_EXTRACTED ENTRIES_
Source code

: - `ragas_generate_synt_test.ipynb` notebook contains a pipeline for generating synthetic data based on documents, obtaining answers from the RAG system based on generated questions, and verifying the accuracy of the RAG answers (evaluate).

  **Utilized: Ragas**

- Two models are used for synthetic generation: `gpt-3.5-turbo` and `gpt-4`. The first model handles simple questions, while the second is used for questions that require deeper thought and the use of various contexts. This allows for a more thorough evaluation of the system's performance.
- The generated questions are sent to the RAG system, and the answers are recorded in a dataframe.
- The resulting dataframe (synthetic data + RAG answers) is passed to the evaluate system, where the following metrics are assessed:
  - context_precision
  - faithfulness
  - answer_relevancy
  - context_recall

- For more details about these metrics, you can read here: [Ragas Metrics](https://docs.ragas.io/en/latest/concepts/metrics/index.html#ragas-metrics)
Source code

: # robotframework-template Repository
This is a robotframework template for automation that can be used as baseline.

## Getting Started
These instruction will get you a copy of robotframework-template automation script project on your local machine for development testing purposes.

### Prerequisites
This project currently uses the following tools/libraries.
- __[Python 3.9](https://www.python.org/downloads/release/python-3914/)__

_ASSIGNED TASK_
All of the material above should be set down again, unaltered.

_RESULT FOR THIS EXERCISE_
Source code

: - `ragas_generate_synt_test.ipynb` notebook contains a pipeline for generating synthetic data based on documents, obtaining answers from the RAG system based on generated questions, and verifying the accuracy of the RAG answers (evaluate).

  **Utilized: Ragas**

- Two models are used for synthetic generation: `gpt-3.5-turbo` and `gpt-4`. The first model handles simple questions, while the second is used for questions that require deeper thought and the use of various contexts. This allows for a more thorough evaluation of the system's performance.
- The generated questions are sent to the RAG system, and the answers are recorded in a dataframe.
- The resulting dataframe (synthetic data + RAG answers) is passed to the evaluate system, where the following metrics are assessed:
  - context_precision
  - faithfulness
  - answer_relevancy
  - context_recall

- For more details about these metrics, you can read here: [Ragas Metrics](https://docs.ragas.io/en/latest/concepts/metrics/index.html#ragas-metrics)
Source code

: # robotframework-template Repository
This is a robotframework template for automation that can be used as baseline.

## Getting Started
These instruction will get you a copy of robotframework-template automation script project on your local machine for development testing purposes.

### Prerequisites
This project currently uses the following tools/libraries.
- __[Python 3.9](https://www.python.org/downloads/release/python-3914/)__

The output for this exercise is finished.